Personally, I think its important to remember that two thirds vote is required to convict in the Senate and right now it is 50-50 split with the Vice President as a tie breaker. A substantial number of Republicans would need to vote with the Democrats for there to even be a shot at a conviction, but over the last week Republican resolve on fighting impeachment has strengthened - at least from what I have been reading.@bearish "at most a couple of GOP senators will vote for that regardless of evidence presented," as opposed to Dems who would vote before any evidence is presented! I am keen to see who will vote against party lines. Personally I think the evidence (that I've seen) is weak, so it's the Dems I'll be watching.
@trackstar "an important nod to the world"! Who on Earth thinks that such a nod is necessary?!! The nods are needed by the US. And I'm sure that the stimulus checks will be highly appreciated. However we are talking about a country where they'd rather lose body parts than have a free health service, so who knows?

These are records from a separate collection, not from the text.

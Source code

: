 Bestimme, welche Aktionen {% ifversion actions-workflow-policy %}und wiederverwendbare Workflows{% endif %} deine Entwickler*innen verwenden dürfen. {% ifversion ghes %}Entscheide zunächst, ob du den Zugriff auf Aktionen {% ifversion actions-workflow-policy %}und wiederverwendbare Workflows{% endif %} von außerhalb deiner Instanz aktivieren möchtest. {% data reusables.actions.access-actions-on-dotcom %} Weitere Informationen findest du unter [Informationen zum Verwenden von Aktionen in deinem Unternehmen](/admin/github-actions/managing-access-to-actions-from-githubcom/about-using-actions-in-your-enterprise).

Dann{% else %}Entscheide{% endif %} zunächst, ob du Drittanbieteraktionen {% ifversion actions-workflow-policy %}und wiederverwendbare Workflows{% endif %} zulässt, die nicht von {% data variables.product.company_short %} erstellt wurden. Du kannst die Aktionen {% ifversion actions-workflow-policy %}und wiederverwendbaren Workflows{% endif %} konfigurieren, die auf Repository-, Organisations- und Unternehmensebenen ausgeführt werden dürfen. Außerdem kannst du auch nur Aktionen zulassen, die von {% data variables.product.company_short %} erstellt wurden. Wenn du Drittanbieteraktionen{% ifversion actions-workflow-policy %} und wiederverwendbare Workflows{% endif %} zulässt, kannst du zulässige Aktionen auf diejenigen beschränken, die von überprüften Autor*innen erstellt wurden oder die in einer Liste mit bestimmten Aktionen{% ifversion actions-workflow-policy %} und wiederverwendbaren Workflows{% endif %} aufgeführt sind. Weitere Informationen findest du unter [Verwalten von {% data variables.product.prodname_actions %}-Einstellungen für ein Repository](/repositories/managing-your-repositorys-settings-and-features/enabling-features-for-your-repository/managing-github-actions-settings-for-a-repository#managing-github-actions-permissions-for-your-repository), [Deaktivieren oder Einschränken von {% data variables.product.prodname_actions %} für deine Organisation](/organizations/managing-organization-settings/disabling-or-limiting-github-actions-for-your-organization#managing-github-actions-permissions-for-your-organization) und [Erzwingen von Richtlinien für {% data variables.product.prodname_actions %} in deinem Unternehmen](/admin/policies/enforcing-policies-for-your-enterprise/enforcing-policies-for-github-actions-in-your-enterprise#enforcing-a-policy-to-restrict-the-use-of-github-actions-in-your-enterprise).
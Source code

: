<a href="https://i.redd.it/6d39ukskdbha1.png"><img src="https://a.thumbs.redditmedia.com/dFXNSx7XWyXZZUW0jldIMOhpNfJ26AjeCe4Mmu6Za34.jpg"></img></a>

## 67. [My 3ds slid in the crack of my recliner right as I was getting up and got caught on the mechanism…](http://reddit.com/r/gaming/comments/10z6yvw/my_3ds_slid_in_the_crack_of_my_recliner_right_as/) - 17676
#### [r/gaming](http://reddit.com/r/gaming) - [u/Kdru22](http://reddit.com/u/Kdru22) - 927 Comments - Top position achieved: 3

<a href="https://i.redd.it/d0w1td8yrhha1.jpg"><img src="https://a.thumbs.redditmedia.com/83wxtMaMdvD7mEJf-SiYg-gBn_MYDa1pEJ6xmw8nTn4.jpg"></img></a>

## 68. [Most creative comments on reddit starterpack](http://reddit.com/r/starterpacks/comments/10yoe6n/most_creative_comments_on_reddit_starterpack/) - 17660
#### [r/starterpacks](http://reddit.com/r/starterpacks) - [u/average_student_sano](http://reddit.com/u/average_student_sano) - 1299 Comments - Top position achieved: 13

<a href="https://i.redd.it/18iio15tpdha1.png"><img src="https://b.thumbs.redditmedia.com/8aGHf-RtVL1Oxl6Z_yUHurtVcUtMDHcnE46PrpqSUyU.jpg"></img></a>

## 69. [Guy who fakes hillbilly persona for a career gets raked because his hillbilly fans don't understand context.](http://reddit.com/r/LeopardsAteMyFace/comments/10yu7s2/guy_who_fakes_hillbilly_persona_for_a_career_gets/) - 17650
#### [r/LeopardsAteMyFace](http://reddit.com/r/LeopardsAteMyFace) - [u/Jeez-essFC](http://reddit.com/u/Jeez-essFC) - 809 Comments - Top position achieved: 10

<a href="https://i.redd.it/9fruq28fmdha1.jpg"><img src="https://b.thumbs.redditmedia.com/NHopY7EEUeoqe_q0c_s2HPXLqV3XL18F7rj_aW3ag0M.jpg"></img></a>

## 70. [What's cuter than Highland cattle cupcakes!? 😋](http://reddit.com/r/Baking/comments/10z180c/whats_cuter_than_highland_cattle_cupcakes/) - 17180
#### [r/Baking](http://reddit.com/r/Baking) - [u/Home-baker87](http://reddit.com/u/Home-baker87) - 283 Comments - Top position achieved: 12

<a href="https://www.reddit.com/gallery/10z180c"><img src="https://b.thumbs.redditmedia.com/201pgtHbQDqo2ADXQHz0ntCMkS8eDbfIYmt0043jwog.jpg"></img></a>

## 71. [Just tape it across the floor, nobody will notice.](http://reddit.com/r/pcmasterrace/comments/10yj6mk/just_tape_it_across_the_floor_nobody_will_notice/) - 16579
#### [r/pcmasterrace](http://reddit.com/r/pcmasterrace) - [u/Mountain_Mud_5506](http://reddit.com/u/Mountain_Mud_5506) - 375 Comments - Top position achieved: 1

Mitch McConnel and Chuck Schumer are going to accept the articles of impeachment as they expressed in the past week, but that is on poor legal ground. The entire impeachment process is subject to judicial review, as always:
- Alan Dershowitz believes that the House of Representatives violated the constitution at least 6 times while attempting to impeach the president: “They violated the free speech provision. They violated the impeachment criteria. They violated the bill of attainder. They violated due process, on and on and on.”
- Not to mention their attempts to pressure Mike Pence into invoking the 25th Amendment, to which Mike Pence responded that would violate the constitution as the 25th Ammendment is not an alternative to impeachment.
- In regards to the issue as to whether or not it is constitutionally sound to impeach a president after he leaves office, the strongest argument for that is that impeachment existed in Britain and there is contextual evidence as to how that should be interpreted. However, the counter argument is that no president in US history has been impeached after leaving office and the normal interpretation has no relationship to British Common law. The argument could easily by made that that if our founding fathers had wanted presidents to be impeachable after leaving office they would have written that in.